As espiadelas no passado de Elizabeth e Philip, quando eles ainda eram Nadedzha e Mikhail, são esparsas e vêm muito aos poucos. Ambos foram crianças miseráveis – ele em especial –, e aceitaram o fardo da espionagem ainda tão jovens que dificilmente se poderia chamar essa opção de uma escolha. Mas Elizabeth é a “true believer” aqui, o soldado leal e dedicado acima de todas as coisas à causa soviética. Já Philip – Philip é um cumpridor competente das suas obrigações. Mas tem arrependimentos que o dilaceram, temores sobre o preço que será cobrado dos filhos, culpa pelas pessoas que ele destrói e dúvidas muito lúcidas acerca da versão da história que a Rússia vende a ele. Em dado momento, Philip não consegue mais simplesmente acreditar. E esse momento, em que ele começa a manifestar emoções e racionalizações que nunca antes compartilhara com Elizabeth, é o momento em que ela se apaixona por ele (ele já andava meio caído por ela), e em que tudo que já era muito complicado fica extraordinariamente complexo.

The Americans
(FX/Divulgação)

Ponho The Americans no rol das grandes séries de todos os tempos, no patamar de The Wire, Família Soprano, Mad Men e Breaking Bad. Todas são séries que vão muito fundo no que os personagens fazem para entender quem eles são. Todas, também, ganham muito da sua textura e da sua riqueza na maneira como seguem os coadjuvantes com o mesmo afinco que dedicam aos protagonistas. Em The Americans, não só Elizabeth, Philip e Stan são pessoas vivas, que pegam o espectador no seu empuxo e o arrastam. Há Martha, a secretária com quem Philip se casa, e que é uma figura trágica.
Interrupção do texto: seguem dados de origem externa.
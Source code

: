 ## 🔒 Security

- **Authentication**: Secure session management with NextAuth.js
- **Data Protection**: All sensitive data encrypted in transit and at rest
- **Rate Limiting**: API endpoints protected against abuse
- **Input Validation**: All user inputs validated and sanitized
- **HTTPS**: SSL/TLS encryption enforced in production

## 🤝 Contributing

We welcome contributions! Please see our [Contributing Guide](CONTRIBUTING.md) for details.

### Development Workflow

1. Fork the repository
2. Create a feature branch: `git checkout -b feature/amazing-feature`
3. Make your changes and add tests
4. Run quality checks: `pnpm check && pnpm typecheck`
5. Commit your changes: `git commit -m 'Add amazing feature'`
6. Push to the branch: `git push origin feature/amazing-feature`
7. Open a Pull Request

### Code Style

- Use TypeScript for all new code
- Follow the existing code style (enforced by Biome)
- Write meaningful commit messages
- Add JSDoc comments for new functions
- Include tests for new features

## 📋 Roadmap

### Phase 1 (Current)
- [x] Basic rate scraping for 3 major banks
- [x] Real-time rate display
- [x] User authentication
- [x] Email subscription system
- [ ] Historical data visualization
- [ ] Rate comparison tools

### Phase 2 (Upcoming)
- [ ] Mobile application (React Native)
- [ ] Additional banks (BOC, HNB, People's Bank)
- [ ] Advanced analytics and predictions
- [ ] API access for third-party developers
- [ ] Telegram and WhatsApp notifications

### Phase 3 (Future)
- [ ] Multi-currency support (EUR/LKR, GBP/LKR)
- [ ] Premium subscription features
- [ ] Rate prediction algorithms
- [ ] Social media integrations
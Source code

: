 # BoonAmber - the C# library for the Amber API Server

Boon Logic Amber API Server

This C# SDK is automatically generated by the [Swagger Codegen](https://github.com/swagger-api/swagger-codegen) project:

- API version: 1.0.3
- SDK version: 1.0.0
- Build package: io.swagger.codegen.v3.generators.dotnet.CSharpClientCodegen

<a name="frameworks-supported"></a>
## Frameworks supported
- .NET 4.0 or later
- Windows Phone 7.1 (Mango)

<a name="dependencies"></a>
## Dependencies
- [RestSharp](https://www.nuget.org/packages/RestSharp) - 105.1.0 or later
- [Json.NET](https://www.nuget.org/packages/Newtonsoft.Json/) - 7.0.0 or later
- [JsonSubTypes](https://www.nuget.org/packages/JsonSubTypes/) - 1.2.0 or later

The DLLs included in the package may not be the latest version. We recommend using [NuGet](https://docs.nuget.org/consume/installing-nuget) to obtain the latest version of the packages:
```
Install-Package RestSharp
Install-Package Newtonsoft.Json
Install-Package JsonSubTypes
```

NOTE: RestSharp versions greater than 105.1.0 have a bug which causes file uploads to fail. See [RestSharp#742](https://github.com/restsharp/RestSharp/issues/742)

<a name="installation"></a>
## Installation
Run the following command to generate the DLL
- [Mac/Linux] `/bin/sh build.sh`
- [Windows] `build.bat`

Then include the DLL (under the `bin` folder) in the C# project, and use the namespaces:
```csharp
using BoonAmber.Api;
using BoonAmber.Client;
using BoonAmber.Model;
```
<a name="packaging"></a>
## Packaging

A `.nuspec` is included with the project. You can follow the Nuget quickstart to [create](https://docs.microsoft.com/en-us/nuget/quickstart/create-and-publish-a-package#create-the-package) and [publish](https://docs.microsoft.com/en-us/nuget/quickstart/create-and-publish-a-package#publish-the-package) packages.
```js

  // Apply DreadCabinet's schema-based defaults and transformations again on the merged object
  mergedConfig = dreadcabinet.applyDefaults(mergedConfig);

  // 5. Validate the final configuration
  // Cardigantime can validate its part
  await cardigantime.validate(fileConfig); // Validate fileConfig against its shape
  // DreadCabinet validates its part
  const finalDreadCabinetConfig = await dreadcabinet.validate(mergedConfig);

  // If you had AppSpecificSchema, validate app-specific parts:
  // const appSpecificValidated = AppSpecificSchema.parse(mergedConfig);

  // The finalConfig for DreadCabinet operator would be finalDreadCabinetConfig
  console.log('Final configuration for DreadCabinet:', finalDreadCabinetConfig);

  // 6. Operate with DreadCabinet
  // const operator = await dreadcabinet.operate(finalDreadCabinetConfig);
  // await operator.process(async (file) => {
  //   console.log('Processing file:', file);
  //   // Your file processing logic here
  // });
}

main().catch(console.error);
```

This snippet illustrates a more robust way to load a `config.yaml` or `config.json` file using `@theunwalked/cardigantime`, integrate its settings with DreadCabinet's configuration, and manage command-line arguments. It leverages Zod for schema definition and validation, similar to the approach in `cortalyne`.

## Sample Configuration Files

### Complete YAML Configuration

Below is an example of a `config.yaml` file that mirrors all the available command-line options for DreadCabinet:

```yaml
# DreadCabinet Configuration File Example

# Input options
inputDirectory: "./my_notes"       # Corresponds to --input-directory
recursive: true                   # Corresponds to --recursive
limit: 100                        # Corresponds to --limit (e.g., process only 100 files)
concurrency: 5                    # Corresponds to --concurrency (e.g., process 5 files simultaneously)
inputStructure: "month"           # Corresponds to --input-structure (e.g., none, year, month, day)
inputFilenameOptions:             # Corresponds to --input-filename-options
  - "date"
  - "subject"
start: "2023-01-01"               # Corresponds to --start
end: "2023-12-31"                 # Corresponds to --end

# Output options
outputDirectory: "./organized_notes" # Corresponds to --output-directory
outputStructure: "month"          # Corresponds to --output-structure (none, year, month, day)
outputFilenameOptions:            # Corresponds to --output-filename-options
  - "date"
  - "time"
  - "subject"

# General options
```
Há Oleg Burov (Costa Ronin), filho de ministro e playboy da Rezidentura soviética em Washington, para quem os roteiristas preparam pouco a pouco um massacre emocional. Há Nina (Annet Mahendru), jovem e desesperada secretária da Rezidentura, que tenta se salvar mergulhando em águas fundas demais para ela. Há Gabriel (Frank Langella), o compassivo operador dos Jennings, que a certa altura será substituído pela implacável Claudia (Margot Martindale) – e pelo menos mais umas duas dezenas de personagens com os quais o espectador cria laços difíceis de romper. Por isso, quando o episódio final terminou, continuei sofrendo por eles: a série se encerrou, mas os problemas de Elizabeth, Philip e tantos outros, não. Na verdade, toda uma nova leva deles estava só começando.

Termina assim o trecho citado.